*** Opening of Input data ***

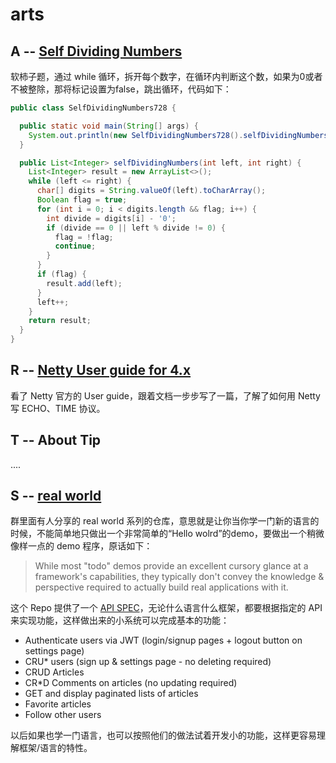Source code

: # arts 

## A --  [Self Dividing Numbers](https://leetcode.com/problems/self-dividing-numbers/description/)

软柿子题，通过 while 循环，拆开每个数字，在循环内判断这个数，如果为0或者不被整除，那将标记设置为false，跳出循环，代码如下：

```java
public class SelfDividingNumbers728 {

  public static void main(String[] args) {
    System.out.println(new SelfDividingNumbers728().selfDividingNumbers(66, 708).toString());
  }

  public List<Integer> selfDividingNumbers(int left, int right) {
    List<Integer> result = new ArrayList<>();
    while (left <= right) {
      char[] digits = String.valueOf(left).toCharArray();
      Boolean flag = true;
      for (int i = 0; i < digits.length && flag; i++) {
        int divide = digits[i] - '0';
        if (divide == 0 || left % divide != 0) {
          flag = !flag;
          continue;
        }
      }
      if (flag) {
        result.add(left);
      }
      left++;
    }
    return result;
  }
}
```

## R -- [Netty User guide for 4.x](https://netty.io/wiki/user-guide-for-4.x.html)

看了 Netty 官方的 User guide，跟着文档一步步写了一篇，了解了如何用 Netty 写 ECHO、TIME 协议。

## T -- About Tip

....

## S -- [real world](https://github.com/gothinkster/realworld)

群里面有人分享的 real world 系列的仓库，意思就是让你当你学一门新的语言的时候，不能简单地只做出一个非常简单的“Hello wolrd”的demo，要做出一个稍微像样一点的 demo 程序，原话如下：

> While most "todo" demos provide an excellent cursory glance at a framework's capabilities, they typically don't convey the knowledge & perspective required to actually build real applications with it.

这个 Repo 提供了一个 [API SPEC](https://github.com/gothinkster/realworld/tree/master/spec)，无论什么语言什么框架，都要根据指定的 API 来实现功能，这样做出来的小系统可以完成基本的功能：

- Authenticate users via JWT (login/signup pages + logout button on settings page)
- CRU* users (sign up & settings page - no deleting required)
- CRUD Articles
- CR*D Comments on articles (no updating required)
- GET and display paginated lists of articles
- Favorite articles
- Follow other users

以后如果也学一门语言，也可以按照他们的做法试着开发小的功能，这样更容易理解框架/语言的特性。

*** Close of Input data ***
*** Opening of Input data ***

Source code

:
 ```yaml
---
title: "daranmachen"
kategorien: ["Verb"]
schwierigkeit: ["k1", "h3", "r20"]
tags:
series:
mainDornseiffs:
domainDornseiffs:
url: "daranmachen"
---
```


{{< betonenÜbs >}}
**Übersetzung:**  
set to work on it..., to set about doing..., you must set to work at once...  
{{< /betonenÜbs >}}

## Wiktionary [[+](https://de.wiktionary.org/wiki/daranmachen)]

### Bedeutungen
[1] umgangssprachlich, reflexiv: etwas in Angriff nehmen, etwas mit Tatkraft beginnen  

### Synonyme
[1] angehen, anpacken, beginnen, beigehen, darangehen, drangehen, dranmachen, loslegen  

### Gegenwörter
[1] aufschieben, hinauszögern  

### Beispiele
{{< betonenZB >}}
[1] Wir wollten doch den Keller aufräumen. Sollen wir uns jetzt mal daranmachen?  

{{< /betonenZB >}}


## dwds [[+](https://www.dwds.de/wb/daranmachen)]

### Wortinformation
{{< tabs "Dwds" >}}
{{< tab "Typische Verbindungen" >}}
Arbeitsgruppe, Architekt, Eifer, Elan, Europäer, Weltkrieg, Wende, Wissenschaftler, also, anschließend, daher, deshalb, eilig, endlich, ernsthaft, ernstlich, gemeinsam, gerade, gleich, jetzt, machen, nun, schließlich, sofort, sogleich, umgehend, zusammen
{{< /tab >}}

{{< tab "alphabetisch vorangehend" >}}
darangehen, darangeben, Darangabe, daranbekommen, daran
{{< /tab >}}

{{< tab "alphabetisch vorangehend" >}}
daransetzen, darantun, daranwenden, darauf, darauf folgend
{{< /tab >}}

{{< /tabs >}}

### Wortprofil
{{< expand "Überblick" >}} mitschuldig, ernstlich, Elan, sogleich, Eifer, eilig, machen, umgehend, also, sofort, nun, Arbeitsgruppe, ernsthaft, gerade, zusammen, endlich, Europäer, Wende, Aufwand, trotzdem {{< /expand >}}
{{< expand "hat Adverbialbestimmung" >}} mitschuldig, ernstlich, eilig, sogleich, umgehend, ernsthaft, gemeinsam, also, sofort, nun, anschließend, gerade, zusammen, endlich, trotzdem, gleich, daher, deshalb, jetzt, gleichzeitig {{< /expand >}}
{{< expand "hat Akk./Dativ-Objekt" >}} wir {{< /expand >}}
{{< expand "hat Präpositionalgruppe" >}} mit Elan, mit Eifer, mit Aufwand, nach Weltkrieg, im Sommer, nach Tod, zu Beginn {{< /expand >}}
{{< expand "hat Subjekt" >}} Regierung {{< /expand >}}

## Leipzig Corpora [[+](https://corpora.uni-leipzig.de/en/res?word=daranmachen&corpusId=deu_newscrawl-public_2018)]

*** Close of Input data ***

# [Assignment]
Return every line of the preceding records in which the word "Netty" appears.

# [Output of the task]
## R -- [Netty User guide for 4.x](https://netty.io/wiki/user-guide-for-4.x.html)
看了 Netty 官方的 User guide，跟着文档一步步写了一篇，了解了如何用 Netty 写 ECHO、TIME 协议。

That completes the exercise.